Many individuals with disabilities and their families depend on public benefits (such as SSI, SNAP and Medicaid). To be eligible for public benefits, you must not have savings of more than $2,000 (SSI) or $4,000 (Medicaid).

According to MDRS, the effort for ABLE accounts originated with a group of parents of children with disabilities who recognized the unfairness of not being able to save funds in their child’s name for fear of losing essential benefits that allow their child to live independently in the community. An ABLE account is easier and less expensive than establishing a special needs trust and is easier to maintain. A qualified ABLE account holder may also be the beneficiary of a special needs trust.

Income earned in the account is not taxed if spent on qualified disability-related expenses. Contributions can be made to an account by anyone and may qualify for a state tax deduction. The account can be used for daily transactions, as well as for long-term savings.
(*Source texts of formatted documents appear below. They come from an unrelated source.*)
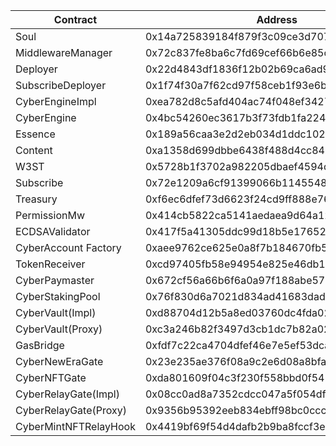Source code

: | Contract              | Address                                    |
| --------------------- | ------------------------------------------ |
| Soul                  | 0x14a725839184f879f3c09ce3d707e5a3e4c5869d |
| MiddlewareManager     | 0x72c837fe8ba6c7fd69cef66b6e85c0d7eabf1f9b |
| Deployer              | 0x22d4843df1836f12b02b69ca6ad90575bbc03897 |
| SubscribeDeployer     | 0x1f74f30a7f62cd97f58ceb1f93e6bb253d096991 |
| CyberEngineImpl       | 0xea782d8c5afd404ac74f048ef34273217f7f6fc8 |
| CyberEngine           | 0x4bc54260ec3617b3f73fdb1fa22417ed109f372c |
| Essence               | 0x189a56caa3e2d2eb034d1ddc102f4f6bf822b811 |
| Content               | 0xa1358d699dbbe6438f488d4cc8480eeddc7528d0 |
| W3ST                  | 0x5728b1f3702a982205dbaef4594d4a3760854db0 |
| Subscribe             | 0x72e1209a6cf91399066b1145548347ffa85282b7 |
| Treasury              | 0xf6ec6dfef73d6623f24cd9ff888e76725da32773 |
| PermissionMw          | 0x414cb5822ca5141aedaea9d64a12f511071f7613 |
| ECDSAValidator        | 0x417f5a41305ddc99d18b5e176521b468b2a31b86 |
| CyberAccount Factory  | 0xaee9762ce625e0a8f7b184670fb57c37bfe1d0f1 |
| TokenReceiver         | 0xcd97405fb58e94954e825e46db192b916a45d412 |
| CyberPaymaster        | 0x672cf56a66b6f6a0a97f188abe57249fb7eef909 |
| CyberStakingPool      | 0x76f830d6a7021d834ad41683dadefe362c23c931 |
| CyberVault(Impl)      | 0xd88704d12b5a8ed03760dc4fda02caae1dff99a3 |
| CyberVault(Proxy)     | 0xc3a246b82f3497d3cb1dc7b82a025b3f1f96ff17 |
| GasBridge             | 0xfdf7c22ca4704dfef46e7e5ef53dca1d5a9f8e12 |
| CyberNewEraGate       | 0x23e235ae376f08a9c2e6d08a8bfa8f171306a112 |
| CyberNFTGate          | 0xda801609f04c3f230f558bbd0f545804c83f238c |
| CyberRelayGate(Impl)  | 0x08cc0ad8a7352cdcc047a5f054df63c1b7f8e80b |
| CyberRelayGate(Proxy) | 0x9356b95392eeb834ebff98bc0ccc1e2ed5867100 |
| CyberMintNFTRelayHook | 0x4419bf69f54d4dafb2b9ba8fccf3e632dd1c45c9 |
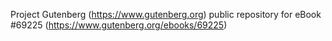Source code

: Project Gutenberg (https://www.gutenberg.org) public repository for
eBook #69225 (https://www.gutenberg.org/ebooks/69225)
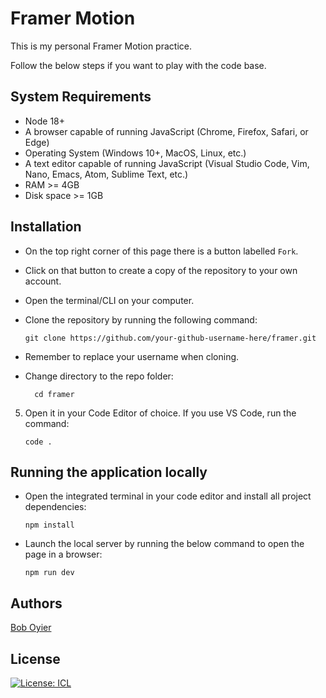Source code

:# Framer Motion

This is my personal Framer Motion practice.

Follow the below steps if you want to play with the code base.

## System Requirements

- Node 18+
- A browser capable of running JavaScript (Chrome, Firefox, Safari, or Edge)
- Operating System (Windows 10+, MacOS, Linux, etc.)
- A text editor capable of running JavaScript (Visual Studio Code, Vim, Nano, Emacs, Atom, Sublime Text, etc.)
- RAM >= 4GB
- Disk space >= 1GB

## Installation

- On the top right corner of this page there is a button labelled `Fork`.

- Click on that button to create a copy of the repository to your own account.

- Open the terminal/CLI on your computer.

- Clone the repository by running the following command:

      git clone https://github.com/your-github-username-here/framer.git

- Remember to replace your username when cloning.

- Change directory to the repo folder:

        cd framer

5.  Open it in your Code Editor of choice. If you use VS Code, run the command:

        code .

## Running the application locally

- Open the integrated terminal in your code editor and install all project dependencies:

      npm install

- Launch the local server by running the below command to open the page in a browser:

      npm run dev

## Authors

[Bob Oyier](https://github.com/oyieroyier/)

## License

[![License: ICL](https://img.shields.io/badge/License-ISC-blue.svg)](https://opensource.org/licenses/ISC)
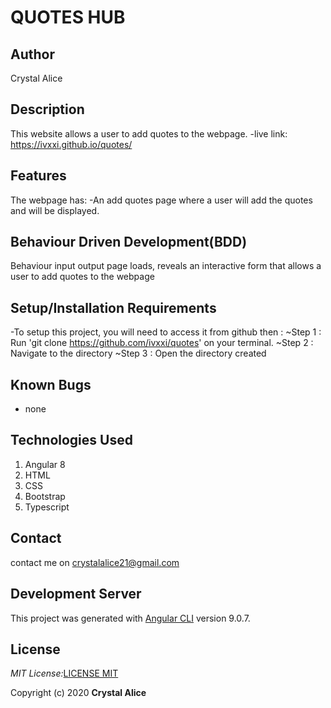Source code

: 

# QUOTES HUB

## Author
Crystal Alice

## Description
This website allows a user to add quotes to the webpage.
-live link: https://ivxxi.github.io/quotes/

## Features
The webpage has:
-An add quotes page where a user will add the quotes and will be displayed.

## Behaviour Driven Development(BDD)
Behaviour input output page loads, reveals an interactive form that allows a user to add quotes to the webpage

## Setup/Installation Requirements
-To setup this project, you will need to access it from github then :
~Step 1 : Run 'git clone https://github.com/ivxxi/quotes' on your terminal.
~Step 2 : Navigate to the directory
~Step 3 : Open the directory created

## Known Bugs
- none

## Technologies Used
1. Angular 8
2. HTML
3. CSS
4. Bootstrap
5. Typescript 

## Contact 
contact me on crystalalice21@gmail.com

## Development Server
This project was generated with [Angular CLI](https://github.com/angular/angular-cli) version 9.0.7.

## License

_MIT License:_[LICENSE MIT](./LICENSE)

Copyright (c) 2020 **Crystal Alice** 
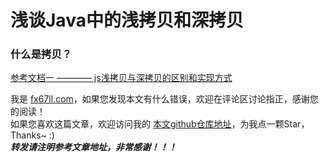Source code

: # 浅谈Java中的浅拷贝和深拷贝

### 什么是拷贝？


[参考文档一 ———— js浅拷贝与深拷贝的区别和实现方式](https://www.jianshu.com/p/1c142ec2ca45)  


我是 [fx67ll.com](https://fx67ll.com)，如果您发现本文有什么错误，欢迎在评论区讨论指正，感谢您的阅读！  
如果您喜欢这篇文章，欢迎访问我的 [本文github仓库地址](https://github.com/fx67ll/fx67llJava/blob/main/java-blog/2021/2021-11/copy-shallow_deep.md)，为我点一颗Star，Thanks~ :)  
***转发请注明参考文章地址，非常感谢！！！***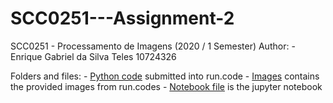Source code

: # SCC0251---Assignment-2

SCC0251 - Processamento de Imagens (2020 / 1 Semester)
Author:
    - Enrique Gabriel da Silva Teles 10724326

Folders and files:
    - [Python code](./submission/main.py) submitted into run.code
    - [Images](./images) contains the provided images from run.codes
    - [Notebook file](ImageFiltering.ipynb) is the jupyter notebook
However, not all individuals with disabilities will be eligible to open an ABLE account. The ABLE Act limits eligibility to individuals with a disability (as defined by SSA) which began before turning 26 years of age. If you meet this age criteria and are also already receiving benefits under SSI and/or SSDI, you are automatically eligible to establish an ABLE account. If you are not a recipient of SSI and/or SSDI, but still meet the age of onset disability requirement, you could still be eligible to open an ABLE account if you meet Social Security’s definition and criteria regarding significant functional limitations and receive a letter of certification from a licensed physician. 

The maximum yearly limit for contributions to an ABLE account is the annual gift tax exemption amount ($16,000 in 2022). An individual who is working may contribute an additional amount not exceeding their income or the federal poverty level, whichever is less. The maximum balance for an ABLE account is $235,000. Once an account goes over $100,000, SSI benefits will be suspended. Other benefits are not affected by any account total.